Avendo vissuto in prima linea la prima e la seconda fase di ristrutturazione del sistema bancario italiano, quella per capirci in cui si giunse alla creazione di Unicredit e di Intesa San Paolo e alla sciagurata acquisizione di Antonveneta da parte del Monte dei Paschi di Siena, sì quell'operazione che tanti lutti inferse alla omonima fondazione senese, vedere questa operazione di fusione così rapida e così distruttrice di organismi societari pletorici e frutto di mediazioni spesso inconfessabili mi fa capire che qualcosa davvero sta cambiando nel sistema bancario italiano e che ha davvero ragione la Nouy quando afferma che molto ancora c'è da fare per giungere a quei livelli di concentrazione di cui da tempo va parlando anche il presidente del Consiglio italiano, Matteo Renzi.

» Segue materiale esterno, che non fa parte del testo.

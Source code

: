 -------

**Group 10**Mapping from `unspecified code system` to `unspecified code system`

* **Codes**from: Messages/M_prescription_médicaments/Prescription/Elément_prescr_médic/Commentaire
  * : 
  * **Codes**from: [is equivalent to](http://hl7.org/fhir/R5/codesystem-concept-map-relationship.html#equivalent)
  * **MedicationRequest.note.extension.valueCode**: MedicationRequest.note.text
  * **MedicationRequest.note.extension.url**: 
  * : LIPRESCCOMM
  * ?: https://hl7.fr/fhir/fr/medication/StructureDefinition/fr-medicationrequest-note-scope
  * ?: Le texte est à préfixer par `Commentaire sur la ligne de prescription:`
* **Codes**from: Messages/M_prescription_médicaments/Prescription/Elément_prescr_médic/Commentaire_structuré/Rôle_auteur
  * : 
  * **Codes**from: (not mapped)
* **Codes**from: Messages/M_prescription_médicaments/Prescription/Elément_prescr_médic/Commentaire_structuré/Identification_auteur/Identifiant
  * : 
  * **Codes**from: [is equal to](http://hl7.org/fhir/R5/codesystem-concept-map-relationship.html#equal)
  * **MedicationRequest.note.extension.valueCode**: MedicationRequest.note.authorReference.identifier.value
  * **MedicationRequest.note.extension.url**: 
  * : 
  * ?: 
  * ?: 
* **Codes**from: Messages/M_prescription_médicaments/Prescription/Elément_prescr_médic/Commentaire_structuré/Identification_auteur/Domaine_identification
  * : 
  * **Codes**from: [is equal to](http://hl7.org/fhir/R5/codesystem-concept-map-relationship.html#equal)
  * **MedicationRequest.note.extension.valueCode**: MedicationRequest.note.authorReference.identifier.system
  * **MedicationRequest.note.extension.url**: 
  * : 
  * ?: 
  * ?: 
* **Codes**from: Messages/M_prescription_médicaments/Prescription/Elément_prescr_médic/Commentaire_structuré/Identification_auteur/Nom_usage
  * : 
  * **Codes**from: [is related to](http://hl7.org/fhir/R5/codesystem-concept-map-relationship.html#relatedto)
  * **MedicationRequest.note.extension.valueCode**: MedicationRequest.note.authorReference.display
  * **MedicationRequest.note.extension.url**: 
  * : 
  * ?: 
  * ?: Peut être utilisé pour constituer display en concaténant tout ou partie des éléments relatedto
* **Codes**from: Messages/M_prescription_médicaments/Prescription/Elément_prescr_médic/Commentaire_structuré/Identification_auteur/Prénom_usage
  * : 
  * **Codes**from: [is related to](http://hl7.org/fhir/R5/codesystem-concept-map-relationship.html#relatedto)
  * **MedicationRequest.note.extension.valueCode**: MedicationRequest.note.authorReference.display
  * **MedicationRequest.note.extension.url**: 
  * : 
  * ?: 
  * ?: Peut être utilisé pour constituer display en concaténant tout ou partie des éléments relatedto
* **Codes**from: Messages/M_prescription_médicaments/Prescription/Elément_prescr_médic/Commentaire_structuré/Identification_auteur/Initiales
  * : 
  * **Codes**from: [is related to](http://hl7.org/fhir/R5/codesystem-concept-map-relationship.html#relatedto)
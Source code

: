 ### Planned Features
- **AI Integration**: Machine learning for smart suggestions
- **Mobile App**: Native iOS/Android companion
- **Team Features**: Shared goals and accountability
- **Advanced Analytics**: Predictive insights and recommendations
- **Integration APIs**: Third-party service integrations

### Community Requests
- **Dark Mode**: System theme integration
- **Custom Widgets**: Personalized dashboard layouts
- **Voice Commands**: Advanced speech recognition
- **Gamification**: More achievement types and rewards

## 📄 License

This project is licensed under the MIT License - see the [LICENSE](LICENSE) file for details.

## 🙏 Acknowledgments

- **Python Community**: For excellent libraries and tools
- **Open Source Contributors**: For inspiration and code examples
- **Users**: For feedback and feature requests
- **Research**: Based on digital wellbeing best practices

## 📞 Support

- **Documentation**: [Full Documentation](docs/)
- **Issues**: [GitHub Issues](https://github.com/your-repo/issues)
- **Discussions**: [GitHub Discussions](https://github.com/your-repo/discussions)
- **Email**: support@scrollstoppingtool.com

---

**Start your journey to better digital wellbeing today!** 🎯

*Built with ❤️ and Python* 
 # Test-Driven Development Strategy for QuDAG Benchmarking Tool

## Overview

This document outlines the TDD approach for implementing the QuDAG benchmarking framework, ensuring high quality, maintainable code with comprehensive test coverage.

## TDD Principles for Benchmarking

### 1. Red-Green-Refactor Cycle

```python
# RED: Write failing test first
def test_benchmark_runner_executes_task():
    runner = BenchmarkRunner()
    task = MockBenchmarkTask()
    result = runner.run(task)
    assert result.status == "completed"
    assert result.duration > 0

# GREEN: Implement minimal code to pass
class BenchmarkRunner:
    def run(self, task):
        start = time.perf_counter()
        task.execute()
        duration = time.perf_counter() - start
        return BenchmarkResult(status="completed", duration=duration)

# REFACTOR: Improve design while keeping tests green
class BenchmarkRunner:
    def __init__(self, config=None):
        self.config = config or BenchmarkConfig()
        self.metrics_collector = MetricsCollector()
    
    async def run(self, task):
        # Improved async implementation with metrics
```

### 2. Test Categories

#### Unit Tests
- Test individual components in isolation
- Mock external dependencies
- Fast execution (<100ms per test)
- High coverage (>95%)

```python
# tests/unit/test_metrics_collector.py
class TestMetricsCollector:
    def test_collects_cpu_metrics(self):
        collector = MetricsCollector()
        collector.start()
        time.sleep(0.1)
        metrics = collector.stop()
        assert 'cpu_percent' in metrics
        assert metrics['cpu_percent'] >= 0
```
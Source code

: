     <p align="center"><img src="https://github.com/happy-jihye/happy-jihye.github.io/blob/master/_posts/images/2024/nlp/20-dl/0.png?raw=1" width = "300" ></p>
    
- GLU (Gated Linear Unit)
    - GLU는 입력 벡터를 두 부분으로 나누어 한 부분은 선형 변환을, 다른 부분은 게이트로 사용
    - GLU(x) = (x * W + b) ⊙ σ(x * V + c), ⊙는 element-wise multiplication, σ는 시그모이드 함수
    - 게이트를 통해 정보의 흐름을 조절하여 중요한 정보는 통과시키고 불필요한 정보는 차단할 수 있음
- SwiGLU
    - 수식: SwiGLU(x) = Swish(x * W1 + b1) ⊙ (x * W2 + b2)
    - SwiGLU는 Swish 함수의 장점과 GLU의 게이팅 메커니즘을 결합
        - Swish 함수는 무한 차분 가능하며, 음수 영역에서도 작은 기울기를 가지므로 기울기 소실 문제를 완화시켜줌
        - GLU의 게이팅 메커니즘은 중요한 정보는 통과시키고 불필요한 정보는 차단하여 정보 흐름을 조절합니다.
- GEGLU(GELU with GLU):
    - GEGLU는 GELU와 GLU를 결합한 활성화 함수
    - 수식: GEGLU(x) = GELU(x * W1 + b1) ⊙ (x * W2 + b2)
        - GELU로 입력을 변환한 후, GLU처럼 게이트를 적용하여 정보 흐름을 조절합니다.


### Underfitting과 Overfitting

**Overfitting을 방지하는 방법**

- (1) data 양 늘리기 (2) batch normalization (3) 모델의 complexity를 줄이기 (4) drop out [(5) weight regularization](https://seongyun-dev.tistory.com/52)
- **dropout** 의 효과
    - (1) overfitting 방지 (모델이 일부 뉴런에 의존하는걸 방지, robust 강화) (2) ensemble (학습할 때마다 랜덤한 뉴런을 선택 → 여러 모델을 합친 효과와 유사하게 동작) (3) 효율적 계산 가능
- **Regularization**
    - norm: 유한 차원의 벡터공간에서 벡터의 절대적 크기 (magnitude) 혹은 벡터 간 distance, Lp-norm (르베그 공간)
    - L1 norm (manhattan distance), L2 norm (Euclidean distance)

Se le assemblee straordinarie dei due istituti previste per maggio daranno il via libera, già nel novembre di questo''anno il nuovo gruppo vedrà la luce con 120 miliardi di impieghi, 2.700 sportelli, 4 milioni di clienti e un carico di sofferenze davvero notevole, anche perché in entrambe le banche che vanno a matrimonio il livello di copertura delle sofferenze supera di poco il 30 per cento, un livello di copertura molto basso che fa sì che la differenza tra le sofferenze lorde e quelle nette sia molto meno netta che nelle altre grandi banche italiane, il che, con un livello di sofferenze lorde più vicine ai 30 che ai 20 miliardi non può che preoccupare chi da Francoforte deve occuparsi di vigilare sulla sostenibilità dei bilanci delle banche dell'area euro.
L'aumento di capitale da un miliardo di euro che il Banco Popolare si è impegnato a varare, visti i tempi e gli sciagurati precedenti, verrà riservato agli investitori istituzionali e verrà effettuato in tempi brevissimi grazie alla regia e alla garanzia di Mediobanca, ma lasciatemi dire che con la trasformazione in società per azioni verrà finalmente detta la parola fine alla gestione sindacale della BPM, sindacato aziendale che dovrà accontentarsi di un rappresentante nel consiglio di amministrazione dell'entità risultante, a mezzi ovviamente con i loro colleghi dell'ormai ex Banco Popolare!